En sus reflexiones, el papa Francisco recuerda la fragilidad de la naturaleza humana, pero reconoce que no todos viven los mismos riesgos. Todos tenemos grandes debilidades, pero buena parte de nuestros congéneres pasa peores jornadas y noches: “Una pequeña parte de la humanidad avanzó, mientras la mayoría se quedó atrás”. Por ello, los débiles, los frágiles, los que corren el permanente riesgo de ser descartados son el eje imprescindible para la construcción de una civilización solidaria, corresponsable y compasiva.

“Mientras pensamos en una lenta y ardua recuperación de la pandemia, se insinúa justamente este peligro: olvidar al que se quedó atrás.

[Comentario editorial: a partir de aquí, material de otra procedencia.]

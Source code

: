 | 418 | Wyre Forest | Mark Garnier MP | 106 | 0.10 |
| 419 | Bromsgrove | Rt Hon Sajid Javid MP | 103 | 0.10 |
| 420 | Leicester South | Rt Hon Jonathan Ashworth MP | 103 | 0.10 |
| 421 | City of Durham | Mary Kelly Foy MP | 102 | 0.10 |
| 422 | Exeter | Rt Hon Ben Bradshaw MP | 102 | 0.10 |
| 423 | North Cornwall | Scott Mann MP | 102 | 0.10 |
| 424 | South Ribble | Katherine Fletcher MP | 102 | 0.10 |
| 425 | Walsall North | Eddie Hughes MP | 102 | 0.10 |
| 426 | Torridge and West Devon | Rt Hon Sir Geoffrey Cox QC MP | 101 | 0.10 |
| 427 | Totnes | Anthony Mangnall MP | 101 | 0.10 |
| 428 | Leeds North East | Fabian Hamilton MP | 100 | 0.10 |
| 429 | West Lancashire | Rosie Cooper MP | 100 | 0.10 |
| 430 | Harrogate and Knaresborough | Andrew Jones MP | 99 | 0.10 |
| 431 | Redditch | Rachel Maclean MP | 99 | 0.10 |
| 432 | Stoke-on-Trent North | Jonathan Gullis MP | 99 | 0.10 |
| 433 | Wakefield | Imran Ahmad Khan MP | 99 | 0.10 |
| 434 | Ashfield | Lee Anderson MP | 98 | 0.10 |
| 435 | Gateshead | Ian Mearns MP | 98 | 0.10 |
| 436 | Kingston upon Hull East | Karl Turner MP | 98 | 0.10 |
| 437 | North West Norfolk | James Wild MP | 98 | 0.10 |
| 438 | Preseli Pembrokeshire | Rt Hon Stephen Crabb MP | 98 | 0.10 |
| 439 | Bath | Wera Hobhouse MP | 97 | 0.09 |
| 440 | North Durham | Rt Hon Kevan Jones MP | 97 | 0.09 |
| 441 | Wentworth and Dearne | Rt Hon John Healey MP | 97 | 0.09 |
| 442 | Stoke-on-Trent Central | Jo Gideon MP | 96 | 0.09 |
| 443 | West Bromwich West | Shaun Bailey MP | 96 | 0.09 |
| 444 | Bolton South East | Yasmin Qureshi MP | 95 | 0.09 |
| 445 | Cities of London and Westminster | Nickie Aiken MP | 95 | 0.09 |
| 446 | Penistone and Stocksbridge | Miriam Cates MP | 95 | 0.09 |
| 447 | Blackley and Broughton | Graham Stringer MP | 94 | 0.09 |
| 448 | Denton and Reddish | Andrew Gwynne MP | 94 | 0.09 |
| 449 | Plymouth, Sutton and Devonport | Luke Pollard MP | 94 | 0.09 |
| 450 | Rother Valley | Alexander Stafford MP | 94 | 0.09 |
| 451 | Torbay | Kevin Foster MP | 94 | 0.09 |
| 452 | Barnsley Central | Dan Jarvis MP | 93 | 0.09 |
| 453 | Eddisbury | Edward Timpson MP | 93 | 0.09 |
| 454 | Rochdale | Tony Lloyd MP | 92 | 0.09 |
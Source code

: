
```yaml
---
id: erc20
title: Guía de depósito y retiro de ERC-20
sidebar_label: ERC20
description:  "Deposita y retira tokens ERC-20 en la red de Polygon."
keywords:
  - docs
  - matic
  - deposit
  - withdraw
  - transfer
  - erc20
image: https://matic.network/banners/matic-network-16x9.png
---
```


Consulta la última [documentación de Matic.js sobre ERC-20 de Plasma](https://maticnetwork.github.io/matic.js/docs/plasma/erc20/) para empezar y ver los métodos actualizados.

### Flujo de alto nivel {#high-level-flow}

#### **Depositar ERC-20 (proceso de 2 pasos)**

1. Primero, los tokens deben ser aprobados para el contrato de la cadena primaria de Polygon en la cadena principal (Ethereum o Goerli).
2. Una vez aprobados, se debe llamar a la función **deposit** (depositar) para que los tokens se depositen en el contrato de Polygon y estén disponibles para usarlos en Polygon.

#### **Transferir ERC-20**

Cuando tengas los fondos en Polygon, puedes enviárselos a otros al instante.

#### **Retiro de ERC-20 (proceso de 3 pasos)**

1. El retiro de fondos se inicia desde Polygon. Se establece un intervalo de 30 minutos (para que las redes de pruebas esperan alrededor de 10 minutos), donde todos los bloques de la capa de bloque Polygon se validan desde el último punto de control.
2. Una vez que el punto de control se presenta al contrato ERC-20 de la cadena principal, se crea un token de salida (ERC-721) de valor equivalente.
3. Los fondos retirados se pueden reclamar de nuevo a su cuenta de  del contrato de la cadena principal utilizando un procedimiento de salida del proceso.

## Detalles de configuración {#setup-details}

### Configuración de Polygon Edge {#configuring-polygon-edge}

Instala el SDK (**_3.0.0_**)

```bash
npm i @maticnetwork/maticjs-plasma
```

El riesgo es que nos golpee un virus todavía peor, el del egoísmo indiferente […] Sólo juntos y haciéndonos cargo de los más frágiles podemos vencer los desafíos globales”, apunta el Papa.

Bergoglio realmente pone el acento en los desposeídos, los descartados, las víctimas de un arrebatado modo de vida contemporáneo, los últimos de un mundo vertiginoso que no se compadece ni detiene por la muerte de migrantes, desplazados, miserables, ancianos, niños, mujeres, a los que normalmente son silenciados y permanecen invisibles A ellos, les dice: “Ustedes son constructores indispensables en este cambio impostergable”.

El papa Francisco llama a un cambio radical de la industria humana, de la velocidad del consumo, de la ‘normalidad’ que ahora mismo añoran prácticamente todos los gobiernos, poderes formales y fácticos. “Volver simplemente a lo que se hacía antes de la pandemia puede parecer la elección más obvia y práctica; pero ¿por qué no pasar a algo mejor?”, cuestiona el cardenal Czerny

Y en ese cambio están, estamos, los frágiles. Y tiene sentido: Cualquier respuesta civilizatoria -por brillante que sea- nos exige moral y naturalmente un espacio para los débiles. Por los que son, por los que seremos, por la belleza que existe en esta permanentemente milagrosa y precaria naturaleza humana.

Epílogo.

A mediados de mayo, en dos llamadas que sostuve con los obispos mexicanos de Apatzingán y Ciudad Altamirano (región de la Tierra Caliente) se coincidía en los graves retos para sus comunidades amenazadas de muerte poco por el COVID-19 pero inmensamente por el crimen, la violencia, la corrupción y la indiferencia. Ninguna estrategia o medio parece capaz de remediar tal descomposición. Sin embargo, ninguno se ha dado por vencido: uno visita y consuela a los que quedaron detrás, abandonados hasta por los suyos, en localidades castigadas por fuego y sangre; el otro anima la creación de huertos familiares y comunitarios en aquellas localidades largamente secuestradas por funestos intereses de poder y de mercado. Así de imprescindibles son las armas de los débiles.